══ Records shown

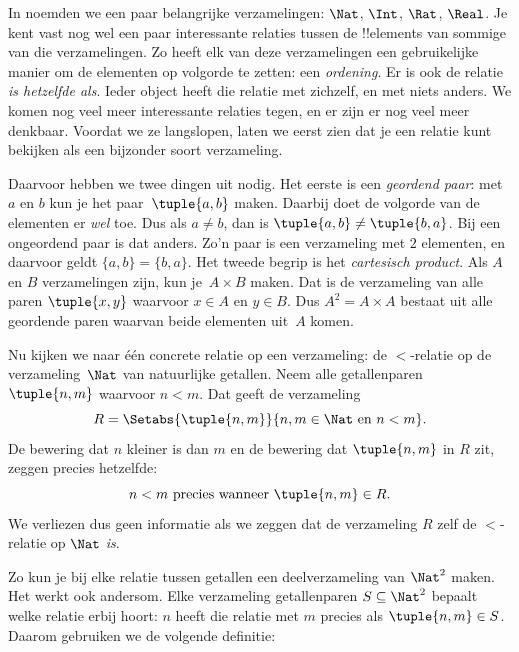 \documentclass[../../../include/open-logic-section]{subfiles}
\begin{document}

\begin{explain}
In  noemden we een paar belangrijke
verzamelingen: $\Nat$, $\Int$, $\Rat$, $\Real$. Je kent vast nog wel
een paar interessante relaties tussen de !!{element}s van sommige van
die verzamelingen. Zo heeft elk van deze verzamelingen een gebruikelijke
manier om de elementen op volgorde te zetten: een \emph{ordening}. Er
is ook de relatie \emph{is hetzelfde als}. Ieder
object heeft die relatie met zichzelf, en met niets anders. We komen
nog veel meer interessante relaties tegen, en er zijn er nog veel meer
denkbaar. Voordat we ze langslopen, laten we eerst zien dat je een
relatie kunt bekijken als een bijzonder soort verzameling.
  
Daarvoor hebben we twee dingen uit  nodig.
Het eerste is een \emph{geordend paar}: met $a$ en $b$ kun je
het paar~$\tuple{a, b}$ maken. Daarbij doet de volgorde van de elementen
er \emph{wel} toe. Dus als $a \neq b$, dan is $\tuple{a, b} \neq
\tuple{b, a}$. Bij een ongeordend paar is dat anders. Zo'n paar is een
verzameling met $2$ elementen, en daarvoor geldt $\{a, b\}=\{b, a\}$.
Het tweede begrip is het \emph{cartesisch product}. Als $A$ en $B$
verzamelingen zijn, kun je~$A \times B$ maken. Dat is de verzameling
van alle paren $\tuple{x, y}$ waarvoor $x \in A$ en $y \in B$. Dus
$A^{2}= A \times A$ bestaat uit alle geordende paren waarvan beide
elementen uit~$A$ komen.
  
Nu kijken we naar één concrete relatie op een verzameling: de
$<$-relatie op de verzameling~$\Nat$ van natuurlijke getallen. Neem
alle getallenparen $\tuple{n, m}$ waarvoor $n<m$. Dat geeft de
verzameling
\[
  R=\Setabs{\tuple{n, m}}{n, m \in \Nat \text{ en } n<m}.
\]
De bewering dat $n$ kleiner is dan $m$ en de bewering dat
$\tuple{n, m}$ in $R$ zit, zeggen precies hetzelfde:
\[
      n<m\text{ precies wanneer }\tuple{n, m} \in R.
\]
We verliezen dus geen informatie als we zeggen dat de verzameling $R$
zelf de $<$-relatie op $\Nat$ \emph{is}.

Zo kun je bij elke relatie tussen getallen een deelverzameling van
$\Nat^{2}$ maken. Het werkt ook andersom. Elke verzameling
getallenparen $S \subseteq \Nat^{2}$ bepaalt welke relatie erbij
hoort: $n$ heeft die relatie met $m$ precies als $\tuple{n, m} \in S$.
Daarom gebruiken we de volgende definitie:
\end{explain}
  
\end{document}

════

● **Task item**
Restate the entries word for word, though any image they contain should not appear.

● **Answer box**
 \documentclass[../../../include/open-logic-section]{subfiles}
\begin{document}

\begin{explain}
In  noemden we een paar belangrijke
verzamelingen: $\Nat$, $\Int$, $\Rat$, $\Real$. Je kent vast nog wel
een paar interessante relaties tussen de !!{element}s van sommige van
die verzamelingen. Zo heeft elk van deze verzamelingen een gebruikelijke
manier om de elementen op volgorde te zetten: een \emph{ordening}. Er
is ook de relatie \emph{is hetzelfde als}. Ieder
object heeft die relatie met zichzelf, en met niets anders. We komen
nog veel meer interessante relaties tegen, en er zijn er nog veel meer
denkbaar. Voordat we ze langslopen, laten we eerst zien dat je een
relatie kunt bekijken als een bijzonder soort verzameling.
  
Daarvoor hebben we twee dingen uit  nodig.
Het eerste is een \emph{geordend paar}: met $a$ en $b$ kun je
het paar~$\tuple{a, b}$ maken. Daarbij doet de volgorde van de elementen
er \emph{wel} toe. Dus als $a \neq b$, dan is $\tuple{a, b} \neq
\tuple{b, a}$. Bij een ongeordend paar is dat anders. Zo'n paar is een
verzameling met $2$ elementen, en daarvoor geldt $\{a, b\}=\{b, a\}$.
Het tweede begrip is het \emph{cartesisch product}. Als $A$ en $B$
verzamelingen zijn, kun je~$A \times B$ maken. Dat is de verzameling
van alle paren $\tuple{x, y}$ waarvoor $x \in A$ en $y \in B$. Dus
$A^{2}= A \times A$ bestaat uit alle geordende paren waarvan beide
elementen uit~$A$ komen.
  
Nu kijken we naar één concrete relatie op een verzameling: de
$<$-relatie op de verzameling~$\Nat$ van natuurlijke getallen. Neem
alle getallenparen $\tuple{n, m}$ waarvoor $n<m$. Dat geeft de
verzameling
\[
  R=\Setabs{\tuple{n, m}}{n, m \in \Nat \text{ en } n<m}.
\]
De bewering dat $n$ kleiner is dan $m$ en de bewering dat
$\tuple{n, m}$ in $R$ zit, zeggen precies hetzelfde:
\[
      n<m\text{ precies wanneer }\tuple{n, m} \in R.
\]
We verliezen dus geen informatie als we zeggen dat de verzameling $R$
zelf de $<$-relatie op $\Nat$ \emph{is}.

Zo kun je bij elke relatie tussen getallen een deelverzameling van
$\Nat^{2}$ maken. Het werkt ook andersom. Elke verzameling
getallenparen $S \subseteq \Nat^{2}$ bepaalt welke relatie erbij
hoort: $n$ heeft die relatie met $m$ precies als $\tuple{n, m} \in S$.
Daarom gebruiken we de volgende definitie:
\end{explain}
  
\end{document}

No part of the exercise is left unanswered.